The index is built through estimates of the size of the insurance protection gap (IPG) in these markets and their ability to consume it. The IPG represents the difference between the insurance coverage that is necessary and beneficial to the market, and the amount of that coverage actually purchased.
The global IPG has reached $5.77 trillion, or 658 basis points of global GDP, according to MAPFRE. The life segment accounts for 70.8% ($4.09 trillion) of the IPG, with the non-life segment accounting for the remaining 29.2%, or $1.7 trillion.
“More than 70% of the current gap is explained by the underinsurance of emerging countries,” said Manuel Aguilera, MAPFRE Economics general manager. “In this sense, the aging populations, their income growth, and size are factors that determine the widening insurance gap for the life business in these countries. The IPG in the non-life business has also grown over the last three decades, although significantly less.”
The MAPFRE GIP also accounts for other variables, including penetration, economy size, and population size, in order to rank markets based on their contribution to closing the global insurance gap.

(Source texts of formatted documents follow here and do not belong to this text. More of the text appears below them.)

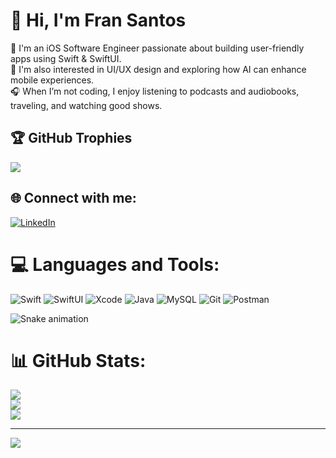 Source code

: <div>
  <h1>👋 Hi, I'm Fran Santos </h1>
</div>

📱 I'm an iOS Software Engineer passionate about building user-friendly apps using Swift & SwiftUI.<br>🎨 I'm also interested in UI/UX design and exploring how AI can enhance mobile experiences.<br>🎧 When I’m not coding, I enjoy listening to podcasts and audiobooks, traveling, and watching good shows.

## 🏆 GitHub Trophies
![](https://github-profile-trophy.vercel.app/?username=FranPrakash&theme=radical&no-frame=false&no-bg=false&margin-w=4)

## 🌐 Connect with me:
[![LinkedIn](https://img.shields.io/badge/LinkedIn-%230077B5.svg?logo=linkedin&logoColor=white)](https://linkedin.com/in/www.linkedin.com/in/franprakash) 

# 💻 Languages and Tools:
![Swift](https://img.shields.io/badge/Swift-007AFF?style=for-the-badge&logo=swift&logoColor=white) ![SwiftUI](https://img.shields.io/badge/SwiftUI-F54A2A?style=for-the-badge&logo=swift&logoColor=white) ![Xcode](https://img.shields.io/badge/Xcode-1575F9?style=for-the-badge&logo=Xcode&logoColor=white) ![Java](https://img.shields.io/badge/java-%23ED8B00.svg?style=for-the-badge&logo=openjdk&logoColor=white) ![MySQL](https://img.shields.io/badge/mysql-4479A1.svg?style=for-the-badge&logo=mysql&logoColor=white)  ![Git](https://img.shields.io/badge/git-F05032?style=for-the-badge&logo=git&logoColor=white) ![Postman](https://img.shields.io/badge/Postman-FF6C37?style=for-the-badge&logo=postman&logoColor=white)


<!-- Snake Game Repo view -->
<div>
  <img src="https://profile-readme-generator.com/assets/snake.svg" alt="Snake animation" />
</div>

# 📊 GitHub Stats:
![](https://nirzak-streak-stats.vercel.app/?user=FranPrakash&theme=dark&hide_border=false)<br/>
![](https://github-readme-stats.vercel.app/api?username=FranPrakash&theme=dark&hide_border=false&include_all_commits=true&count_private=true)<br/>
![](https://github-readme-stats.vercel.app/api/top-langs/?username=FranPrakash&theme=dark&hide_border=false&include_all_commits=true&count_private=true&layout=compact)

---
[![](https://visitcount.itsvg.in/api?id=FranPrakash&icon=2&color=1)](https://visitcount.itsvg.in)

<!-- Proudly created with GPRM ( https://gprm.itsvg.in ) -->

In order to be ranked highly, markets need to be large (as measured by GDP) and also need to have adequate capacity to close their own IPG.

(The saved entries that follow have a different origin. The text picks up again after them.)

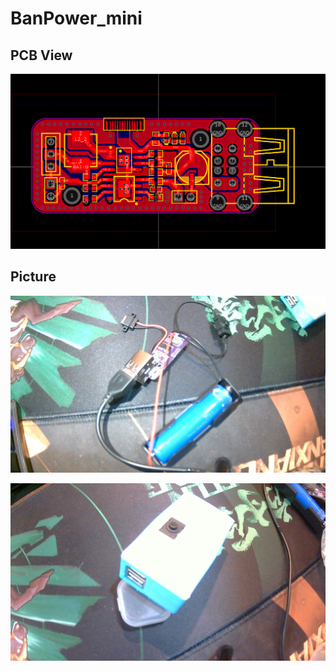 # BanPower_mini

## PCB View
![image](./img/pcb.PNG)

## Picture

![image](./img/WIN_20241217_23_14_41_Pro.jpg)

![image](./img/WIN_20241217_23_15_49_Pro.jpg)


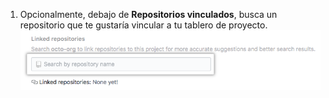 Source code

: 1. Opcionalmente, debajo de **Repositorios vinculados**, busca un repositorio que te gustaría vincular a tu tablero de proyecto. ![Campo de búsqueda para vincular repositorios](/assets/images/help/projects/search-to-link-repository-on-create.png)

However, MAPFRE also recognized the value of markets that have capacity to close their own IPG, but have relatively little economic weight.

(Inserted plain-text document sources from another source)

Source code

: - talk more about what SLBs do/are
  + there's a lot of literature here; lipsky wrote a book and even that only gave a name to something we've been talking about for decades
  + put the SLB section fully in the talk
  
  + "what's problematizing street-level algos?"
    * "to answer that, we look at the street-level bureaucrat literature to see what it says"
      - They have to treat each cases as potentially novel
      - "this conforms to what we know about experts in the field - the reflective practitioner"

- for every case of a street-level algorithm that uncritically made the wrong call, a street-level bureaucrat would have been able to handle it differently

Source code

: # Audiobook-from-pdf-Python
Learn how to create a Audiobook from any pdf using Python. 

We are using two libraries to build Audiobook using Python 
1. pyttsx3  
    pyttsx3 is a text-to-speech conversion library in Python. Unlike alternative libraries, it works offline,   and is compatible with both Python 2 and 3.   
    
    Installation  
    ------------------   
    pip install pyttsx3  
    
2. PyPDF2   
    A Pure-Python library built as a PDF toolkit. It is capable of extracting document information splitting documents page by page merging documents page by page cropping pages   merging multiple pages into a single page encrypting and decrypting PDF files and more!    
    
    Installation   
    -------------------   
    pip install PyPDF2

“For example, there are three countries – Egypt, Pakistan and Nigeria – that, in the next few years could be contenders in the life segment for the top 10 positions currently occupied by other emerging markets,” MAPFRE said in a statement. “Within the non-life line, Pakistan, Egypt, Bangladesh, Nigeria and the Philippines (in that order) have been identified as countries with huge potential to reduce their domestic insurance gap.”